[Document images with source code]
::::::

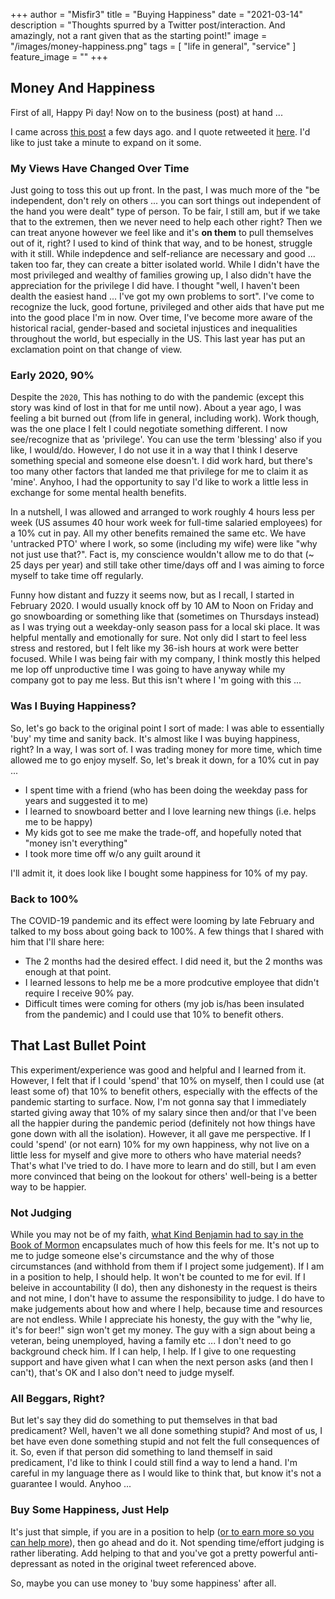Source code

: +++
author = "Misfir3"
title = "Buying Happiness"
date = "2021-03-14"
description = "Thoughts spurred by a Twitter post/interaction. And amazingly, not a rant given that as the starting point!"
image = "/images/money-happiness.png"
tags = [
    "life in general",
	"service"
]
feature_image = ""
+++

## Money And Happiness 

First of all, Happy Pi day!  Now on to the business (post) at hand ...

I came across [this post](https://twitter.com/DanPriceSeattle/status/1369844561883713540) a few days ago. and I quote retweeted it [here](https://twitter.com/misfir3/status/1370149631485636608). I'd like to just take a minute to expand on it some.

### My Views Have Changed Over Time

Just going to toss this out up front. In the past, I was much more of the "be independent, don't rely on others ... you can sort things out independent of the hand you were dealt" type of person. To be fair, I still am, but if we take that to the extremen, then we never need to help each other right? Then we can treat anyone however we feel like and it's **on them** to pull themselves out of it, right? I used to kind of think that way, and to be honest, struggle with it still. While indepdence and self-reliance are necessary and good ... taken too far, they can create a bitter isolated world. While I didn't have the most privileged and wealthy of families growing up, I also didn't have the appreciation for the privilege I did have. I thought "well, I haven't been dealth the easiest hand ... I've got my own problems to sort". I've come to recognize the luck, good fortune, privileged and other aids that have put me into the good place I'm in now. Over time, I've become more aware of the historical racial, gender-based and societal injustices and inequalities throughout the world, but especially in the US.  This last year has put an exclamation point on that change of view.

### Early 2020, 90%

Despite the `2020`, This has nothing to do with the pandemic (except this story was kind of lost in that for me until now). About a year ago, I was feeling a bit burned out (from life in general, including work). Work though, was the one place I felt I could negotiate something different. I now see/recognize that as 'privilege'. You can use the term 'blessing' also if you like, I would/do. However, I do not use it in a way that I think I deserve something special and someone else doesn't. I did work hard, but there's too many other factors that landed me that privilege for me to claim it as 'mine'. Anyhoo, I had the opportunity to say I'd like to work a little less in exchange for some mental health benefits.

In a nutshell, I was allowed and arranged to work roughly 4 hours less per week (US assumes 40 hour work week for full-time salaried employees) for a 10% cut in pay. All my other benefits remained the same etc.  We have 'untracked PTO' where I work, so some (including my wife) were like "why not just use that?". Fact is, my conscience wouldn't allow me to do that (~ 25 days per year) and still take other time/days off and I was aiming to force myself to take time off regularly.

Funny how distant and fuzzy it seems now, but as I recall, I started in February 2020.  I would usually knock off by 10 AM to Noon on Friday and go snowboarding or something like that (sometimes on Thursdays instead) as I was trying out a weekday-only season pass for a local ski place. It was helpful mentally and emotionally for sure. Not only did I start to feel less stress and restored, but I felt like my 36-ish hours at work were better focused.  While I was being fair with my company, I think mostly this helped me lop off unproductive time I was going to have anyway while my company got to pay me less.  But this isn't where I 'm going with this ...

### Was I Buying Happiness?

So, let's go back to the original point I sort of made: I was able to essentially 'buy' my time and sanity back. It's almost like I was buying happiness, right? In a way, I was sort of. I was trading money for more time, which time allowed me to go enjoy myself. So, let's break it down, for a 10% cut in pay ...

- I spent time with a friend (who has been doing the weekday pass for years and suggested it to me)
- I learned to snowboard better and I love learning new things (i.e. helps me to be happy)
- My kids got to see me make the trade-off, and hopefully noted that "money isn't everything"
- I took more time off w/o any guilt around it

I'll admit it, it does look like I bought some happiness for 10% of my pay.

### Back to 100%

The COVID-19 pandemic and its effect were looming by late February and talked to my boss about going back to 100%. A few things that I shared with him that I'll share here:

- The 2 months had the desired effect. I did need it, but the 2 months was enough at that point.
- I learned lessons to help me be a more prodcutive employee that didn't require I receive 90% pay.
- Difficult times were coming for others (my job is/has been insulated from the pandemic) and I could use that 10% to benefit others.

## That Last Bullet Point

This experiment/experience was good and helpful and I learned from it. However, I felt that if I could 'spend' that 10% on myself, then I could use (at least some of) that 10% to benefit others, especially with the effects of the pandemic starting to surface. Now, I'm not gonna say that I immediately started giving away that 10% of my salary since then and/or that I've been all the happier during the pandemic period (definitely not how things have gone down with all the isolation). However, it all gave me perspective. If I could 'spend' (or not earn) 10% for my own happiness, why not live on a little less for myself and give more to others who have material needs? That's what I've tried to do. I have more to learn and do still, but I am even more convinced that being on the lookout for others' well-being is a better way to be happier.

### Not Judging

While you may not be of my faith, [what Kind Benjamin had to say in the Book of Mormon](https://www.churchofjesuschrist.org/study/scriptures/bofm/mosiah/4.16-19) encapsulates much of how this feels for me.  It's not up to me to judge someone else's circumstance and the why of those circumstances (and withhold from them if I project some judgement). If I am in a position to help, I should help.  It won't be counted to me for evil. If I beleive in accountability (I do), then any dishonesty in the request is theirs and not mine, I don't have to assume the responsibility to judge. I do have to make judgements about how and where I help, because time and resources are not endless. While I appreciate his honesty, the guy with the "why lie, it's for beer!" sign won't get my money. The guy with a sign about being a veteran, being unemployed, having a family etc ... I don't need to go background check him. If I can help, I help. If I give to one requesting support and have given what I can when the next person asks (and then I can't), that's OK and I also don't need to judge myself.

### All Beggars, Right?

But let's say they did do something to put themselves in that bad predicament? Well, haven't we all done something stupid?  And most of us, I bet have even done something stupid and not felt the full consequences of it. So, even if that person did something to land themself in said predicament, I'd like to think I could still find a way to lend a hand. I'm careful in my language there as I would like to think that, but know it's not a guarantee I would. Anyhoo ...

### Buy Some Happiness, Just Help

It's just that simple, if you are in a position to help ([or to earn more so you can help more](https://twitter.com/ndm/status/1370154043100729349)), then go ahead and do it. Not spending time/effort judging is rather liberating. Add helping to that and you've got a pretty powerful anti-depressant as noted in the original tweet referenced above.

So, maybe you can use money to 'buy some happiness' after all.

::::::

▶ _Exercise directions_: Could you work out how many lines above contain the string "status"? Only the number should be given.

▶ _Output for this exercise_: 2